- Exercise directions
Would you please copy every line from the records that contains the word "contracts"?

- Data

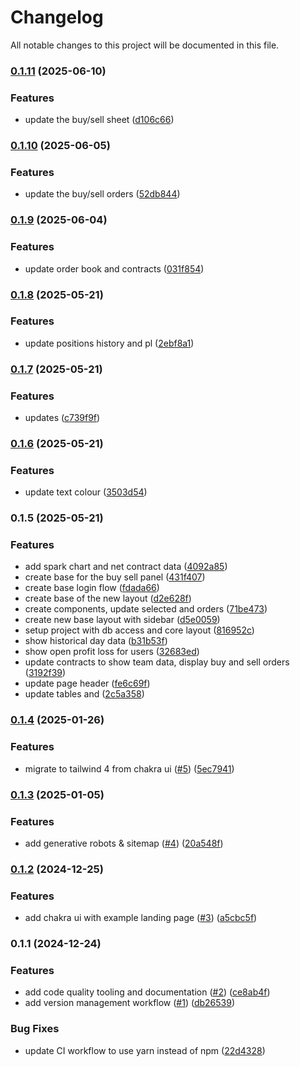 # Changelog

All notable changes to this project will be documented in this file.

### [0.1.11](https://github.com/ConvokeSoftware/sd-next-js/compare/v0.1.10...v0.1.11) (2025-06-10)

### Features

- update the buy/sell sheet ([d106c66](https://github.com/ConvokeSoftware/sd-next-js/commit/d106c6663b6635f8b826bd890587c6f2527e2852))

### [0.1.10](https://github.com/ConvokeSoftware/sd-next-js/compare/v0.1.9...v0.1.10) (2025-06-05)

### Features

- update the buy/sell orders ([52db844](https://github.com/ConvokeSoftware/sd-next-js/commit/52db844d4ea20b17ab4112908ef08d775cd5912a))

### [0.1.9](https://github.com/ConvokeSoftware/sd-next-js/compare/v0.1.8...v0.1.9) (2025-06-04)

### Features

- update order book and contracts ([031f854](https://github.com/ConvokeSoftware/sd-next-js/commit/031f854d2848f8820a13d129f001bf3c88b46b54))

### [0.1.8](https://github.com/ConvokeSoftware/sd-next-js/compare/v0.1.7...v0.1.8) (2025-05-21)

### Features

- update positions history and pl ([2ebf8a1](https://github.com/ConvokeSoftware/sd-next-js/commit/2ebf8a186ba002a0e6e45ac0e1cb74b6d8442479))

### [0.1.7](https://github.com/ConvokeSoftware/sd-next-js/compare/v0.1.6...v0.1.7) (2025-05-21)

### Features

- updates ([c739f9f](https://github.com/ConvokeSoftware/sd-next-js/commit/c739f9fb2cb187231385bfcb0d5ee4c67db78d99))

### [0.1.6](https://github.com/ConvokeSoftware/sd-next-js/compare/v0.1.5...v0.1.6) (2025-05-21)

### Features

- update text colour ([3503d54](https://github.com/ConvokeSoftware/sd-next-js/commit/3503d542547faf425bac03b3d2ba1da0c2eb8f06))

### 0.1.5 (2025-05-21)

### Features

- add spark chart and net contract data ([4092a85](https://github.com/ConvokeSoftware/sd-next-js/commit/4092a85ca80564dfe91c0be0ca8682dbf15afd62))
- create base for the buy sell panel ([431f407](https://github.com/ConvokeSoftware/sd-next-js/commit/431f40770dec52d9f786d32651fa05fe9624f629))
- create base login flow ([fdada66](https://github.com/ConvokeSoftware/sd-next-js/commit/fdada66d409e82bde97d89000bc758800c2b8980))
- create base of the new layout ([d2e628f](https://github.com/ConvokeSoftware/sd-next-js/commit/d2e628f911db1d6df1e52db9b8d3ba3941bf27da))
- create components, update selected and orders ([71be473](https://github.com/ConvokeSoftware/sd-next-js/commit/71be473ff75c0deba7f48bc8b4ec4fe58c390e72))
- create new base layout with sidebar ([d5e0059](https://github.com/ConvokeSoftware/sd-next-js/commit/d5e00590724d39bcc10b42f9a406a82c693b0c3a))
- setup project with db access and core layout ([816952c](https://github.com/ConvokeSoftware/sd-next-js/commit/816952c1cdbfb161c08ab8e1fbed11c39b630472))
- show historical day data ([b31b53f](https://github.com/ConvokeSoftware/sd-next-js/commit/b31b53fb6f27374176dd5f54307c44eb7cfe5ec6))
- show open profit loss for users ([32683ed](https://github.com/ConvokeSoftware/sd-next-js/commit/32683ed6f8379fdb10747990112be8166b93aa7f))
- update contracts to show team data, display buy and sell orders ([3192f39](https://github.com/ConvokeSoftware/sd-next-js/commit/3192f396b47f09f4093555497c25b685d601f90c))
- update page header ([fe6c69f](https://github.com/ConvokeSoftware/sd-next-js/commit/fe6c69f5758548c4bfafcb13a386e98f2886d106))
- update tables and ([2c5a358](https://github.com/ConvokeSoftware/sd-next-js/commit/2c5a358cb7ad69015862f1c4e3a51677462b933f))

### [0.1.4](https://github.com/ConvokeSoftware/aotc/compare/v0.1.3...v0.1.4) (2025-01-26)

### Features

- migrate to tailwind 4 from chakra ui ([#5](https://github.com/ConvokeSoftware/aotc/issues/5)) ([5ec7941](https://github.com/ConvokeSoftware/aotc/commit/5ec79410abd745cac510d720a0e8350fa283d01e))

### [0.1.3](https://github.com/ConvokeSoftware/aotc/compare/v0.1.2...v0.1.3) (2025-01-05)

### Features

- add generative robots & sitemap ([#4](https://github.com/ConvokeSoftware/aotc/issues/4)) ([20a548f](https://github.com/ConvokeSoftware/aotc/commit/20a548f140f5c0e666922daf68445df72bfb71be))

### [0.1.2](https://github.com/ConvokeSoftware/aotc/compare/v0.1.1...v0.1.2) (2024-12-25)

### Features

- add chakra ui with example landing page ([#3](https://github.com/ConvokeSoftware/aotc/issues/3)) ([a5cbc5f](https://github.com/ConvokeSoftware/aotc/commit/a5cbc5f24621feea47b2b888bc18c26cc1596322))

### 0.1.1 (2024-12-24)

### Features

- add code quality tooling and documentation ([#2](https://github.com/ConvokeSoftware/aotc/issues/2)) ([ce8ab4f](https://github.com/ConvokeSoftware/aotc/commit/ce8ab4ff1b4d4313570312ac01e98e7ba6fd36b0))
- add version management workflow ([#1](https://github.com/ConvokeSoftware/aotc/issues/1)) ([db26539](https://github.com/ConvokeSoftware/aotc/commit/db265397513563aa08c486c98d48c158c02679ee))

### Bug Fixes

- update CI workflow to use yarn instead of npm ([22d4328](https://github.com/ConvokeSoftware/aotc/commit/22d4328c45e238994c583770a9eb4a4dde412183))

- Written response
- update order book and contracts ([031f854](https://github.com/ConvokeSoftware/sd-next-js/commit/031f854d2848f8820a13d129f001bf3c88b46b54))
- update contracts to show team data, display buy and sell orders ([3192f39](https://github.com/ConvokeSoftware/sd-next-js/commit/3192f396b47f09f4093555497c25b685d601f90c))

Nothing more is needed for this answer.